─── Exercise material ───

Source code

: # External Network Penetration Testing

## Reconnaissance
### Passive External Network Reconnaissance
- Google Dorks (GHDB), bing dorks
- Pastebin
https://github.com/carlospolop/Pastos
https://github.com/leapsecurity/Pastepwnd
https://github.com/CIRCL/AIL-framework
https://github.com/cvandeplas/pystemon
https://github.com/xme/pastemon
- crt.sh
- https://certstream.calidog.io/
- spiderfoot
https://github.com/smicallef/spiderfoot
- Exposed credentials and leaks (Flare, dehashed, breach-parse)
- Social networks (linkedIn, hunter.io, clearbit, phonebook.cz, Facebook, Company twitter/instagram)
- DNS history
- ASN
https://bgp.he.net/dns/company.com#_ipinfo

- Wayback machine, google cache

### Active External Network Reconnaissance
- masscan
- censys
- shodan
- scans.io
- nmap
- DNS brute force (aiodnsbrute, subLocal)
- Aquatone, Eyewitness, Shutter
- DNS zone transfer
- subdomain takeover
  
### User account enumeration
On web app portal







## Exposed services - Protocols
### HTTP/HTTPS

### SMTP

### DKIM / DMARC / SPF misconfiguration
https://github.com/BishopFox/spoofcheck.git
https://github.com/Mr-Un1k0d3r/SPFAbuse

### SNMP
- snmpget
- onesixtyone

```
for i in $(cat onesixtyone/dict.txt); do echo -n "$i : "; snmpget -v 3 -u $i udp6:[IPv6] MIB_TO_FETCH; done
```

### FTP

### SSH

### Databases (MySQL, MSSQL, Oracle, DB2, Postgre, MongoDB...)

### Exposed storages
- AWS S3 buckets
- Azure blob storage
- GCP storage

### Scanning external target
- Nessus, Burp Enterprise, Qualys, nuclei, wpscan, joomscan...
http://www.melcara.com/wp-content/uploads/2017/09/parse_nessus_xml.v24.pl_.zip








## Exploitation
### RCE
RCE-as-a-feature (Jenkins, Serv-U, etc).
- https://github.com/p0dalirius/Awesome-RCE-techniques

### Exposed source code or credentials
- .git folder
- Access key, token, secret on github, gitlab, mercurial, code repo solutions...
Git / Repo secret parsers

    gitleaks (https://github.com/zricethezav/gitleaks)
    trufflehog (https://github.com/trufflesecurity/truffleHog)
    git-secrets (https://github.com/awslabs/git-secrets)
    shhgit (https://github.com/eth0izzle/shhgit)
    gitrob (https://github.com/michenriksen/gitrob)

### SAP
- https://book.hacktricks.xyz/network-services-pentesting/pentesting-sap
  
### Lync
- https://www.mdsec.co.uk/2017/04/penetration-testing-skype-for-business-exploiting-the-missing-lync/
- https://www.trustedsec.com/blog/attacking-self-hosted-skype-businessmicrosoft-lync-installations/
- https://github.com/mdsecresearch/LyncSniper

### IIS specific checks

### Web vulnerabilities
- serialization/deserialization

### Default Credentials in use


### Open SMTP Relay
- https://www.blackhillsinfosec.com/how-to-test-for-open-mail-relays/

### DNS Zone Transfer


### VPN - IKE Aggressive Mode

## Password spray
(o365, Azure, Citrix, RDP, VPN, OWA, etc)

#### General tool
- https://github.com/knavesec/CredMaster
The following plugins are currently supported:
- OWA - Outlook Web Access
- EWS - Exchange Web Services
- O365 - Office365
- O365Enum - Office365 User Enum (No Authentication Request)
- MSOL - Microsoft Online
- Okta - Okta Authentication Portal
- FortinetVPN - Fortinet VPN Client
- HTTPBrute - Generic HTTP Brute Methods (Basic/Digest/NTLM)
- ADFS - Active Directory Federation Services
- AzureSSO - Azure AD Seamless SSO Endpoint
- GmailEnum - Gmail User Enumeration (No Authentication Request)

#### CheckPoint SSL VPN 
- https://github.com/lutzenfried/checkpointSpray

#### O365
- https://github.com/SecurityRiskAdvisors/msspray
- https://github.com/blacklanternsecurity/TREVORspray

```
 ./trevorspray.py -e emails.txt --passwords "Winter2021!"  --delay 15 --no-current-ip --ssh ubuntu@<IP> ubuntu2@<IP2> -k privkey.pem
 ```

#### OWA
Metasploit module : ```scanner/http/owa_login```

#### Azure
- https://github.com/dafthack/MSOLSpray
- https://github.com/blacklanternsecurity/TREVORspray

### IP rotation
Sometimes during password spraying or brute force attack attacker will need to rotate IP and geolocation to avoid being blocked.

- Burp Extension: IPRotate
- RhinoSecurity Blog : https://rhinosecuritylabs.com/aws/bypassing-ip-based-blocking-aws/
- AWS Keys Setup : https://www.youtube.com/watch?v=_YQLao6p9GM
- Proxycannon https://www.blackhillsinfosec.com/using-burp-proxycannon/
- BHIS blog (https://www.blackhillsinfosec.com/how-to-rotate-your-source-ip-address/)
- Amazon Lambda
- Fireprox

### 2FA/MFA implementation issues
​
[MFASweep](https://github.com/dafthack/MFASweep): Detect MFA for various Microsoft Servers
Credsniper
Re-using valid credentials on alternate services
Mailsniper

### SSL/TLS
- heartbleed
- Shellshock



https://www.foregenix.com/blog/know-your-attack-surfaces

───

■ Activity
Look through the entries above and quote exactly the lines from the line with "- OWA - Outlook Web Access" to the line with "- RhinoSecurity Blog", counting both of those lines.

■ Result of the task
- OWA - Outlook Web Access
- EWS - Exchange Web Services
- O365 - Office365
- O365Enum - Office365 User Enum (No Authentication Request)
- MSOL - Microsoft Online
- Okta - Okta Authentication Portal
- FortinetVPN - Fortinet VPN Client
- HTTPBrute - Generic HTTP Brute Methods (Basic/Digest/NTLM)
- ADFS - Active Directory Federation Services
- AzureSSO - Azure AD Seamless SSO Endpoint
- GmailEnum - Gmail User Enumeration (No Authentication Request)

#### CheckPoint SSL VPN 
- https://github.com/lutzenfried/checkpointSpray

#### O365
- https://github.com/SecurityRiskAdvisors/msspray
- https://github.com/blacklanternsecurity/TREVORspray

```
 ./trevorspray.py -e emails.txt --passwords "Winter2021!"  --delay 15 --no-current-ip --ssh ubuntu@<IP> ubuntu2@<IP2> -k privkey.pem
 ```

#### OWA
Metasploit module : ```scanner/http/owa_login```

#### Azure
- https://github.com/dafthack/MSOLSpray
- https://github.com/blacklanternsecurity/TREVORspray

### IP rotation
Sometimes during password spraying or brute force attack attacker will need to rotate IP and geolocation to avoid being blocked.

- Burp Extension: IPRotate
- RhinoSecurity Blog : https://rhinosecuritylabs.com/aws/bypassing-ip-based-blocking-aws/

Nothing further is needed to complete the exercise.